Polluted truth

Rhiannon Mercer

Dark and Dreary. Rhiannon Mercer’s paintings deal with the bleaker side of our surroundings.

Dark and Dreary. Rhiannon Mercer’s paintings deal with the bleaker side of our surroundings.

Photo By David Robert

Mountains. Trees. Telephone poles. Which of these doesn’t belong?

So much artwork depicts picturesque, undisturbed landscapes. We see no telephone poles, aluminum cans, storage sheds or radio towers. But denying them is to deny our responsibility in putting them there. For artist and environmentalist Rhiannon Mercer, this is a difficult concept. Using what she calls “dark insidiousness,” Mercer portrays the natural world as she sees it in Out Sightseeing, currently on display at Sierra Arts Gallery.

Mercer, 26, says her ideas come while hiking or backpacking.

“In the artwork we studied in school, there was this conscientious effort to pretend that ugly stuff isn’t out there. But there’s not much that’s pristine anymore.”

All the work in Out Sightseeing is melancholy and hopeless yet, ironically, beautiful and interesting. The browns, grays and rusts of the west pervade the work yet are mixed with the generally more unnatural reds, yellows, oranges and oxidized turquoise colors often found in our area as a result of mining. Black lies heavy upon the scene, as if soot has settled there. It feels smeared and dirty, like a heavy rain after a fire.

“I don’t want to hit people over the head with sadness, but that’s how it is. It is sad,” says Mercer. The exhibit’s title is laden with sarcasm. “I go out sightseeing, and this is what I see.”

Using a mixture of paint with charcoal, wood paste, wood glue and sawdust on paper, the process becomes the product. In “Untitled” and “Highway Scene,” mountain backdrops are littered with metal storage sheds. An overturned garbage can and telephone poles stand unabashedly in the foreground. Angry, vigorous paint strokes kick up dust.
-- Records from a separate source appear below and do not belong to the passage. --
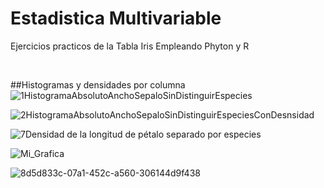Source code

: # Estadistica Multivariable
Ejercicios practicos de la Tabla Iris  Empleando Phyton y R 

<br>



##Histogramas y densidades por columna <br>
![1HistogramaAbsolutoAnchoSepaloSinDistinguirEspecies](https://github.com/ArgenisPadill/EstadisticaMultiVariable/assets/83727559/bf6ff945-d09c-4161-82e3-7c7e143adf4a)

![2HistogramaAbsolutoAnchoSepaloSinDistinguirEspeciesConDesnsidad](https://github.com/ArgenisPadill/EstadisticaMultiVariable/assets/83727559/4000f6bc-0418-41e7-adfc-ffc6639bf6cf)

![7Densidad de la longitud de pétalo separado por especies](https://github.com/ArgenisPadill/EstadisticaMultiVariable/assets/83727559/dff18f39-f424-4d9a-9c04-fb7c8d6fef74)


![Mi_Grafica](https://github.com/ArgenisPadill/EstadisticaMultiVariable/assets/83727559/8bf1546b-d604-4631-b3d0-9d8eea183ff5)

![8d5d833c-07a1-452c-a560-306144d9f438](https://github.com/ArgenisPadill/EstadisticaMultiVariable/assets/83727559/a40bc31a-44f1-49b7-940d-6fb5b3083bb7)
In “Highway Scene” especially, the tumultuous gray sky appears to drip and ooze.

Mercer’s symbolic style, she explains, is “primarily about making marks upon a surface, much like the marks left by our modern culture that are similarly discernable upon the land, whether as remnants of the past, operations of the present or plottings of the future … Gouging, scratching, scraping and abrasing surface layers of paint and mixed media are used in my attempts to capture a sense of the underlying melancholy, unease and surface-textural abuse I see in (and individually contribute to) the landscape.”

This is apparent in “Public Domain,” which is an impossibly confused mess of paint that juxtaposes nature and pollution. Telephone poles on a hill are the only discernible objects.

“Long Road” and “Afternoon in Isolation” share a common theme. The road to hell is literally paved with good intentions. Lonely, lazy highways headed to unknown destinations can never go far enough to shed their telephone poles and wires.

Mercer, a graduate of the University of Nevada, Reno’s art program is pursuing her Master of Fine Arts at the University of New Mexico, Albuquerque. Upon graduation, she will pursue a career that merges art with environmental protection. Mercer’s life in, and love for, the American West is obvious, although the region is not portrayed as idyllic, but with confusion, depression and ultimately, a sense of accountability.

“Images of the unhealthy, barren, burnt and broken landscapes call on my personal struggle to come to terms with my own complicity in the destruction of something I am also determined to preserve."